**Problem statement**:
Transcribe all the data, leaving each word as it is.

[Items listed in a dataset]
****************
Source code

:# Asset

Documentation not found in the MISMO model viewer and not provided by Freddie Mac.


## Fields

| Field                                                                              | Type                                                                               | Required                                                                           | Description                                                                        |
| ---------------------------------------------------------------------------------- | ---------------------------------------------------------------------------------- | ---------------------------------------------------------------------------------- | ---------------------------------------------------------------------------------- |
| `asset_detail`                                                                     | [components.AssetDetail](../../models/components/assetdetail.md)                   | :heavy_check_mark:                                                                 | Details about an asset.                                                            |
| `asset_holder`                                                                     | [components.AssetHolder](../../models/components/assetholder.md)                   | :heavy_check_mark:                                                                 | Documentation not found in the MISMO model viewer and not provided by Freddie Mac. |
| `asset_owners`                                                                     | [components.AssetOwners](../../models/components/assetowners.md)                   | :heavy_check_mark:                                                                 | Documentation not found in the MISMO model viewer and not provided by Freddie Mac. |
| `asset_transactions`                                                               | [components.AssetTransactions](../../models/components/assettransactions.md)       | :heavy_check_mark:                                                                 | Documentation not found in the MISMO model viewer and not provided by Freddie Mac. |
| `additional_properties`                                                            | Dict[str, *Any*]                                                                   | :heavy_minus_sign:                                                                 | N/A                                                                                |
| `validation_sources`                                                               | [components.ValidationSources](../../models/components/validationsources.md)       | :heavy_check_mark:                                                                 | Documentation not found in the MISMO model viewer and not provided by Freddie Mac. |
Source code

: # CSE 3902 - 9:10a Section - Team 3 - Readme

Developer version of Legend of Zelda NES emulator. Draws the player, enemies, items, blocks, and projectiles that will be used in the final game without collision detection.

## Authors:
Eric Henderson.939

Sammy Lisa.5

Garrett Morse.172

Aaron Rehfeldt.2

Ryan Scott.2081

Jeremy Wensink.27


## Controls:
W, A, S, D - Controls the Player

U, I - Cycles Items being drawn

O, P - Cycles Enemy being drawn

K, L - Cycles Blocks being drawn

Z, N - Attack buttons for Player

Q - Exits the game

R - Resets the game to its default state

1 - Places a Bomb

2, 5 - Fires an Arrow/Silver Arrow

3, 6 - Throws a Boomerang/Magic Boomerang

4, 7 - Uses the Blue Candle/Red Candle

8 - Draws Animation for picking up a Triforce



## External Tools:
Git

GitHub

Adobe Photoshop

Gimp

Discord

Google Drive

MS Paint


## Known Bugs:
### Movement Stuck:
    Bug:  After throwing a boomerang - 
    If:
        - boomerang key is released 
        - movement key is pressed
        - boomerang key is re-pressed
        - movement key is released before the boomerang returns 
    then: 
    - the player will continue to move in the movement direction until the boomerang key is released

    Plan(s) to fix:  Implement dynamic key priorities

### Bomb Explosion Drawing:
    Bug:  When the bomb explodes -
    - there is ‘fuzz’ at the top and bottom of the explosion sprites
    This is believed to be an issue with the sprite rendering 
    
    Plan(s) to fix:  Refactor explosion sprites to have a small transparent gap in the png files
****************
**Response to the exercise**:
Source code

:# Asset

Documentation not found in the MISMO model viewer and not provided by Freddie Mac.


## Fields

| Field                                                                              | Type                                                                               | Required                                                                           | Description                                                                        |
| ---------------------------------------------------------------------------------- | ---------------------------------------------------------------------------------- | ---------------------------------------------------------------------------------- | ---------------------------------------------------------------------------------- |
| `asset_detail`                                                                     | [components.AssetDetail](../../models/components/assetdetail.md)                   | :heavy_check_mark:                                                                 | Details about an asset.                                                            |
| `asset_holder`                                                                     | [components.AssetHolder](../../models/components/assetholder.md)                   | :heavy_check_mark:                                                                 | Documentation not found in the MISMO model viewer and not provided by Freddie Mac. |
| `asset_owners`                                                                     | [components.AssetOwners](../../models/components/assetowners.md)                   | :heavy_check_mark:                                                                 | Documentation not found in the MISMO model viewer and not provided by Freddie Mac. |
| `asset_transactions`                                                               | [components.AssetTransactions](../../models/components/assettransactions.md)       | :heavy_check_mark:                                                                 | Documentation not found in the MISMO model viewer and not provided by Freddie Mac. |
| `additional_properties`                                                            | Dict[str, *Any*]                                                                   | :heavy_minus_sign:                                                                 | N/A                                                                                |
| `validation_sources`                                                               | [components.ValidationSources](../../models/components/validationsources.md)       | :heavy_check_mark:                                                                 | Documentation not found in the MISMO model viewer and not provided by Freddie Mac. |
Source code

: # CSE 3902 - 9:10a Section - Team 3 - Readme

Developer version of Legend of Zelda NES emulator. Draws the player, enemies, items, blocks, and projectiles that will be used in the final game without collision detection.

## Authors:
Eric Henderson.939

Sammy Lisa.5

Garrett Morse.172

Aaron Rehfeldt.2

Ryan Scott.2081

Jeremy Wensink.27


## Controls:
W, A, S, D - Controls the Player

U, I - Cycles Items being drawn

O, P - Cycles Enemy being drawn

K, L - Cycles Blocks being drawn

Z, N - Attack buttons for Player

Q - Exits the game

R - Resets the game to its default state

1 - Places a Bomb

2, 5 - Fires an Arrow/Silver Arrow

3, 6 - Throws a Boomerang/Magic Boomerang

4, 7 - Uses the Blue Candle/Red Candle

8 - Draws Animation for picking up a Triforce



## External Tools:
Git

GitHub

Adobe Photoshop

Gimp

Discord

Google Drive

MS Paint


## Known Bugs:
### Movement Stuck:
    Bug:  After throwing a boomerang - 
    If:
        - boomerang key is released 
        - movement key is pressed
        - boomerang key is re-pressed
        - movement key is released before the boomerang returns 
    then: 
    - the player will continue to move in the movement direction until the boomerang key is released

    Plan(s) to fix:  Implement dynamic key priorities

### Bomb Explosion Drawing:
    Bug:  When the bomb explodes -
    - there is ‘fuzz’ at the top and bottom of the explosion sprites
    This is believed to be an issue with the sprite rendering 
    
    Plan(s) to fix:  Refactor explosion sprites to have a small transparent gap in the png files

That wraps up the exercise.